Analysis reveals significant differences in the genetic organisation of these systems. NarX genes are more closely related to nitrate reductase genes located in the narGHJI cluster, while the distribution of narQ and narP genes is characterised by greater variability (Schröder et al. 1994). The systems also differ in their DNA binding mechanisms. The phosphorylated NarL binds DNA as a stable dimer, recognising tandem inverted repeats with a sequence of 7-2-7 bp in the promoters of genes such as narGHJI and frdABCD. This structure enables cooperative binding and strong transcriptional activation of pathways crucial for energy acquisition. In contrast to NarL, the NarP protein binds DNA mainly as a monomer or briefly forming a dimer. This property limits its capacity to occupy high-affinity binding sites, narrowing NarP’s regulatory role to low-affinity targets such as the nrfABCDEFG operon encoding the NrfA periplasmic formate‐dependent nitrite reductase, which is responsible for reducing nitrite to ammonium ions involved in nitrite detoxification.
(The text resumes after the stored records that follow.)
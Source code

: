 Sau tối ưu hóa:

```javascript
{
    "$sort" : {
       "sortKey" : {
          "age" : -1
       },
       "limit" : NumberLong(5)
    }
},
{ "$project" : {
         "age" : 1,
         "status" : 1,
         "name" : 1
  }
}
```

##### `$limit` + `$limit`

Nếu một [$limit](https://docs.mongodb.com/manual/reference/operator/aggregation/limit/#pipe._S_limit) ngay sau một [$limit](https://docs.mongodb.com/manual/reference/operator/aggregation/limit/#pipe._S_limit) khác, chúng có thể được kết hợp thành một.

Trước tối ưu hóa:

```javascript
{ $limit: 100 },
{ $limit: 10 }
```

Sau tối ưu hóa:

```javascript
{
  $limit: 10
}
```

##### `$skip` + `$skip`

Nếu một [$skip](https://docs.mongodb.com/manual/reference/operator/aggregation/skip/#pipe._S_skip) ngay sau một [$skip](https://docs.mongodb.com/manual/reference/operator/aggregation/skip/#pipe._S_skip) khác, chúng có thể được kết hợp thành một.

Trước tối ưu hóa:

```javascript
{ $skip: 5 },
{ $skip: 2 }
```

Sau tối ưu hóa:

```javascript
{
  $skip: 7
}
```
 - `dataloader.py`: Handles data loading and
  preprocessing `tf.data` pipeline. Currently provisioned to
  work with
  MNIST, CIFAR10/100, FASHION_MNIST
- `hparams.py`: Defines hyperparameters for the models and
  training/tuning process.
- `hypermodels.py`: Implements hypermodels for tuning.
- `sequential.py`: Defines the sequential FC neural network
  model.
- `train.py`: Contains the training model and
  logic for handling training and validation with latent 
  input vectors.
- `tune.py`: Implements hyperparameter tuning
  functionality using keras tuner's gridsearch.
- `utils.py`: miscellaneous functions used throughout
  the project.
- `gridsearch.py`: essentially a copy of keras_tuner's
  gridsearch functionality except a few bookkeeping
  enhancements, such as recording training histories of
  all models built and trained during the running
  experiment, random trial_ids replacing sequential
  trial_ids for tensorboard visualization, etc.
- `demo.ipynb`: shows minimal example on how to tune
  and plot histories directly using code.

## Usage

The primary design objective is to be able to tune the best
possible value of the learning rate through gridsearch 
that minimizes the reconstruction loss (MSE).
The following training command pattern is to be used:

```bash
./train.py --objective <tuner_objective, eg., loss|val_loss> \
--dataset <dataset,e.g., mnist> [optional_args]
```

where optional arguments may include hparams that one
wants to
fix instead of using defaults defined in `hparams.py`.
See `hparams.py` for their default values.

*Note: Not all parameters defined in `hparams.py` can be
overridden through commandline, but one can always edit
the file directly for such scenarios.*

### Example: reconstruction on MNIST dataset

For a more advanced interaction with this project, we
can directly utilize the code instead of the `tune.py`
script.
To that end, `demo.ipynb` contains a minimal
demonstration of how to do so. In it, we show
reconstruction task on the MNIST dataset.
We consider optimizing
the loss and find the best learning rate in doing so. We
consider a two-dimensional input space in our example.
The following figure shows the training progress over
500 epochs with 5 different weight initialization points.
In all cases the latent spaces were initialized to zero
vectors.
Structurally, both NarQ and NarX consist of seven domains, including a periplasmic sensor domain, transmembrane region, HAMP domain, signalling helix, GAF-like domain, DHp, and CA catalytic domain. These components mediate nitrate binding, signal transduction, and response regulation across the cell membrane, spanning more than 200 Å from the extracellular ligand-binding site to the cytoplasmic catalytic core. Interestingly, NarQ contains conserved cysteine residues in its CA domain that may form a disulfide bond responsive to the cellular redox environment, potentially linking nitrate sensing to the oxidative‐stress response (Noriega et al. 2008, 2010; Godfrey et al. 2017; Gushchin et al. 2021).

Importance of nitrate metabolism in bacterial virulence

Nitrate metabolism plays a key role in the regulating functioning and virulence of bacteria. For example, study by Martín-Rodríguez et al. (2020) investigated how nitrate metabolism affects the biofilm formation and pathogenicity of uropathogenic E. coli (UPEC) strains. Mutations were made in genes encoding nitrate reductases (narGHJI, narZYWV, napFDAGHBC), creating single, double and triple mutants. These mutants were then used to study the effects of nitrate reduction on biofilm formation, the expression of the biofilm master regulator CsgD, and the efficiency of bacterial colonization in a rat model of urinary tract infection (UTI). The results showed that narGHJI genes, which encode a key membrane nitrate reductase, were essential for efficient nitrate reduction under experimental conditions. Nitrate availability significantly modulated biofilm structure, particularly through its effects on the biosynthesis of curli fimbriae and cellulose. These processes were tightly regulated by CsgD, the master regulator of biofilm formation. In this study NarL was found to directly or indirectly affect the expression of csgD, leading to changes in biofilm formation. In the absence of functional nitrate reductases or under nitrate-limiting conditions, CsgD expression increased, resulting in enhanced biofilm production. In an in vivo model, mutant strains lacking nitrate-reducing ability were strongly outclassed in competitive infections with the wild-type strain, indicating that nitrate metabolism plays a role as bacterial “fitness factor” in the host environment. The results suggest that nitrate-reducing ability, although not necessary, significantly enhances UPEC adaptability in host tissues (Martín-Rodríguez et al. 2020).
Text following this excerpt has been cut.